Stéphanie Lacoste. (Photo: Ghyslain Bergeron)

De son côté, la Ville de Drummondville rappelle que la fermeture du site d’enfouissement de Saint-Nicéphore est discutée depuis 2017. «Depuis ce temps-là, on aurait dû avoir cette discussion. Je crois que ce n’est pas avec des poursuites, des décrets ou des lois spéciales que nous relèverons le défi de la gestion des matières résiduelles au Québec, mais plutôt en discutant ensemble, ce que la Ville de Drummondville est toujours disposée à faire pour trouver des solutions durables et responsables avec nos différents partenaires. Il n’est pas trop tard», soutient Stéphanie Lacoste.

La mairesse de Drummondville demande une discussion nationale sur la question, interpellant les élus municipaux, les membres de l’Union des municipalités du Québec et de la Fédération québécoise des municipalités ainsi que le gouvernement du Québec.

«Cette décision de la juge Desfossés est peut-être une victoire juridique pour la Ville de Drummondville, mais ce n’est pas encore une victoire environnementale. Nous sommes devant un grand défi de société et tous les partis concernés devront l’aborder en se concertant pour agir dans le meilleur intérêt de notre collectivité», insiste-t-elle.

WM poursuit ses opérations
Du côté de Waste Management, le directeur des affaires publiques, Martin Dussault, indique que la décision rendue ne vient pas impacter la poursuite des travaux d’aménagement de la phase 3B.

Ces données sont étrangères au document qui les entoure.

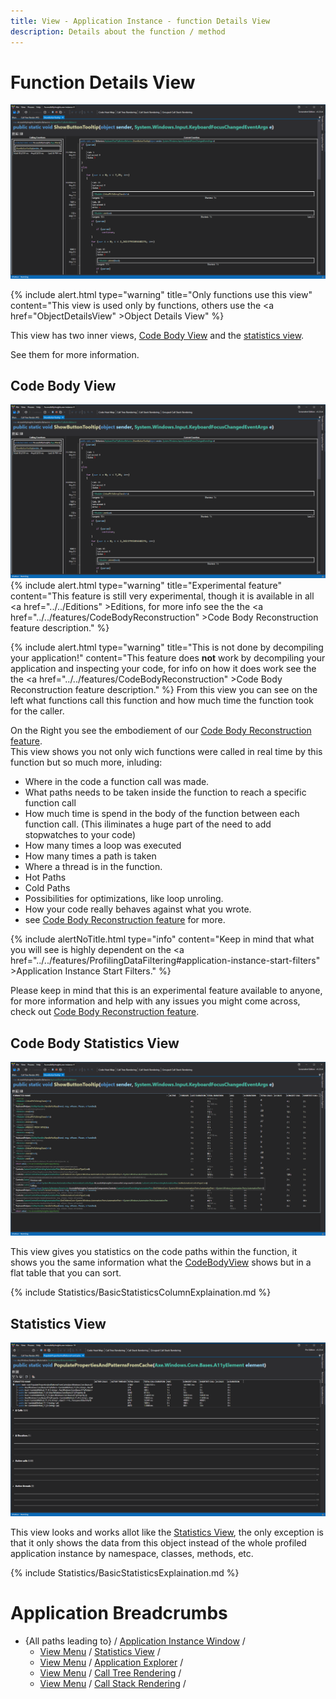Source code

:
 ```yaml
---
title: View - Application Instance - function Details View
description: Details about the function / method
---
```

# Function Details View
![assets/img/ApplicationInstanceWindow/CodeMemberDetailsView.png](../../../assets/img/ApplicationInstanceWindow/CodeMemberDetailsView.png)

{% include alert.html  type="warning" title="Only functions use this view" content="This view is used only by functions, others use the <a href=\"ObjectDetailsView\" >Object Details View</a>" %}


This view has two inner views, [Code Body View](#code-body-view) and the [statistics view](#statistics-view).

See them for more information.



## Code Body View
![assets/img/ApplicationInstanceWindow/CodeMemberDetailsView.png](../../../assets/img/ApplicationInstanceWindow/CodeMemberDetailsView.png)
{% include alert.html  type="warning" title="Experimental feature" content="This feature is still very experimental, though it is available in all <a href=\"../../Editions\" >Editions</a>, for more info see the the <a href=\"../../features/CodeBodyReconstruction\" >Code Body Reconstruction feature</a> description." %}

{% include alert.html  type="warning" title="This is not done by decompiling your application!" content="This feature does <b>not</b> work by decompiling your application and inspecting your code, for info on how it does work see the the <a href=\"../../features/CodeBodyReconstruction\" >Code Body Reconstruction feature</a> description." %}
From this view you can see on the left what functions call this function and how much time the function took for the caller.

On the Right you see the embodiement  of our [Code Body Reconstruction feature](../../features/CodeBodyReconstruction.md). <br/>
This view shows you not only wich functions were called in real time by this function but so much more, inluding:
- Where in the code a function call was made. 
- What paths needs to be taken inside the function to reach a specific function call 
- How much time is spend in the body of the function between each function call. (This iliminates a huge part of the need to add stopwatches to your code)
- How many times a loop was executed
- How many times a path is taken
- Where a thread is in the function.
- Hot Paths
- Cold Paths
- Possibilities for optimizations, like loop unroling. 
- How your code really behaves against what you wrote.
- see [Code Body Reconstruction feature](../../features/CodeBodyReconstruction.md) for more.

{% include alertNoTitle.html  type="info" content="Keep in mind that what you will see is highly dependent on the <a href=\"../../features/ProfilingDataFiltering#application-instance-start-filters\" >Application Instance Start Filters</a>." %}

Please keep in mind that this is an experimental feature available to anyone, for more information and help with any issues you might come across, check out [Code Body Reconstruction feature](../../features/CodeBodyReconstruction.md).

## Code Body Statistics View
![assets/img/ApplicationInstanceWindow/CodeMemberDetailsViewBodyStats.png](../../../assets/img/ApplicationInstanceWindow/CodeMemberDetailsViewBodyStats.png)

This view gives you statistics on the code paths within the function, it shows you the same information what the [CodeBodyView](#code-body-view) shows but in a flat table that you can sort.

{% include Statistics/BasicStatisticsColumnExplaination.md %}




## Statistics View
![assets/img/ApplicationInstanceWindow/CodeMemberDetailsViewStatistics.png](../../../assets/img/ApplicationInstanceWindow/CodeMemberDetailsViewStatistics.png)

This view looks and works allot like the [Statistics View](StatisticsWindow.md), the only exception is that it only shows the data  from this object instead of the whole profiled application instance by  namespace, classes, methods, etc.

{% include Statistics/BasicStatisticsExplaination.md %}

# Application Breadcrumbs
- {All paths leading to} /  [Application Instance Window](../ApplicationInstanceDockWindow.md) / 
    - [View Menu](../ApplicationInstanceDockWindow/MenuBar.md#view-menu) / [Statistics View](StatisticsWindow.md) /
    - [View Menu](../ApplicationInstanceDockWindow/MenuBar.md#view-menu) / [Application Explorer](ApplicationExplorer.md) /
    - [View Menu](../ApplicationInstanceDockWindow/MenuBar.md#view-menu) / [Call Tree Rendering](CallTreeRendering.md) /
    - [View Menu](../ApplicationInstanceDockWindow/MenuBar.md#view-menu) / [Call Stack Rendering](CallStackRendering.md) /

«Les travaux continuent, il n’y a rien qui mentionne dans le jugement que les travaux ne peuvent pas se poursuivre. La situation précaire qui prévalait lorsque le gouvernement a autorisé la ZIS est la même qu’aujourd’hui : il n’y a pas plus de capacité dans les autres lieux. On demeure d’avis que la poursuite des opérations du site est essentielle», mentionne-t-il.

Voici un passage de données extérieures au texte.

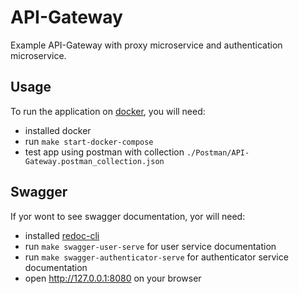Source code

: # API-Gateway

Example API-Gateway with proxy microservice and authentication microservice.

## Usage

To run the application on [docker](https://www.docker.com/), you will need:
- installed docker
- run ```make start-docker-compose```
- test app using postman with collection ```./Postman/API-Gateway.postman_collection.json```


## Swagger
If yor wont to see swagger documentation, yor will need:
- installed [redoc-cli](https://redocly.com/docs/redoc/deployment/cli/)
- run ```make swagger-user-serve``` for user service documentation
- run ```make swagger-authenticator-serve``` for authenticator service documentation
- open http://127.0.0.1:8080 on your browser
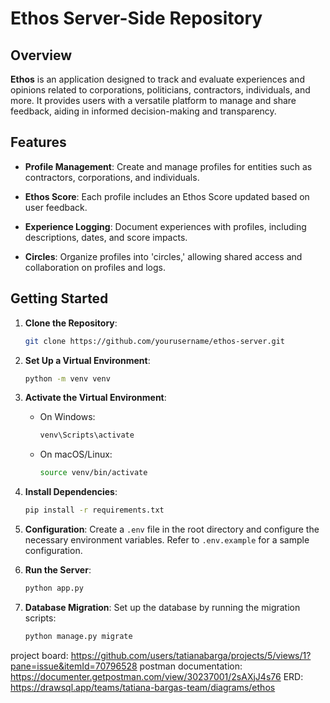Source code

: # Ethos Server-Side Repository

## Overview

**Ethos** is an application designed to track and evaluate experiences and opinions related to corporations, politicians, contractors, individuals, and more. It provides users with a versatile platform to manage and share feedback, aiding in informed decision-making and transparency.

## Features

- **Profile Management**: Create and manage profiles for entities such as contractors, corporations, and individuals.
  
- **Ethos Score**: Each profile includes an Ethos Score updated based on user feedback.

- **Experience Logging**: Document experiences with profiles, including descriptions, dates, and score impacts.

- **Circles**: Organize profiles into 'circles,' allowing shared access and collaboration on profiles and logs.

## Getting Started

1. **Clone the Repository**:
   ```bash
   git clone https://github.com/yourusername/ethos-server.git
   ```

2. **Set Up a Virtual Environment**:
   ```bash
   python -m venv venv
   ```

3. **Activate the Virtual Environment**:
   - On Windows:
     ```bash
     venv\Scripts\activate
     ```
   - On macOS/Linux:
     ```bash
     source venv/bin/activate
     ```

4. **Install Dependencies**:
   ```bash
   pip install -r requirements.txt
   ```

5. **Configuration**:
   Create a `.env` file in the root directory and configure the necessary environment variables. Refer to `.env.example` for a sample configuration.

6. **Run the Server**:
   ```bash
   python app.py
   ```

7. **Database Migration**:
   Set up the database by running the migration scripts:
   ```bash
   python manage.py migrate
   ```

project board: https://github.com/users/tatianabarga/projects/5/views/1?pane=issue&itemId=70796528
postman documentation: https://documenter.getpostman.com/view/30237001/2sAXjJ4s76
ERD: https://drawsql.app/teams/tatiana-bargas-team/diagrams/ethos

Par décret, WM a eu l’autorisation d’enfouir les déchets sur les phases 2 et 3A, le temps que la nouvelle cellule soit prête, soit celle qui fait l’objet du jugement. «La juge confirme la validité du décret 1236-2021 qui nous permet de poursuivre nos activités sur les zones 2 et 3A depuis octobre 2021, et ce, jusqu’à octobre 2022. La juge reconnaît également que le gouvernement pouvait procéder à la création d’une ZIS, mais lui ordonne de la baliser, là est la nuance», précise Martin Dussault.

Tout comme la Ville de Drummondville, WM attend de voir si Québec donnera suite au jugement avant de statuer sur la suite. «À ce stade-ci, on demeure attentifs à la direction que va prendre le gouvernement dans le dossier et par la suite, on va évaluer nos options en fonction des orientations qui vont être prises», fait savoir M. Dussault.

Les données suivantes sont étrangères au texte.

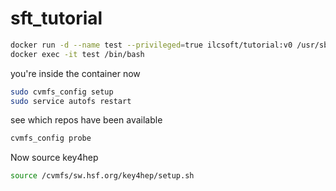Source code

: # sft_tutorial

```bash
docker run -d --name test --privileged=true ilcsoft/tutorial:v0 /usr/sbin/init
docker exec -it test /bin/bash
```

you're inside the container now
```bash
sudo cvmfs_config setup
sudo service autofs restart
```

see which repos have been available
```bash
cvmfs_config probe
```

Now source key4hep

```bash
source /cvmfs/sw.hsf.org/key4hep/setup.sh
```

Éviter une crise sanitaire
Malgré le jugement rendu, le ministre responsable de la région du Centre-du-Québec et député de Johnson, André Lamontagne, ainsi que le député de Drummond–Bois-Francs, Sébastien Schneeberger, réitèrent le même discours et insistent sur le fait que la ZIS est nécessaire pour éviter une crise sanitaire.

«Au-delà de toutes procédures judiciaires, la problématique demeure. Les trois gros sites d’enfouissement au Québec sont en demande d’agrandissement, car les besoins sont là. On a juste à penser aux déchets des entreprises, commerces et industries qui vont encore directement au site d’enfouissement de Saint-Nicéphore. La première étape au problème, c’est qu’il faut vraiment réduire nos déchets à la source et faire plus de compostage», est d’avis le député Schneeberger, rappelant que la gestion des matières résiduelles est l’affaire de tous.

«Avant qu’on entre au pouvoir, personne ne s’était vraiment occupé de la gestion des matières résiduelles. Nous autres, on s’est attaqué à la consigne, aux matières organiques, à la collecte sélective et on a fait les suivis des terrains contaminés, etc. Parallèlement à ça, on a un certain nombre de sites qui sont limités. Celui de Saint-Nicéphore, s’il n’est plus en opération demain matin, il va y avoir des enjeux sanitaires pour le Québec, donc le ministère de l’Environnement a posé des gestes qu’il trouvait appropriés pour faire en sorte qu’il n’y ait pas de rupture. Maintenant, il faut attendre pour la suite», mentionne le ministre Lamontagne, ajoutant qu’il s’assure constamment à ce qu’il y ait des canaux d’échanges entre Québec et la Ville de Drummondville.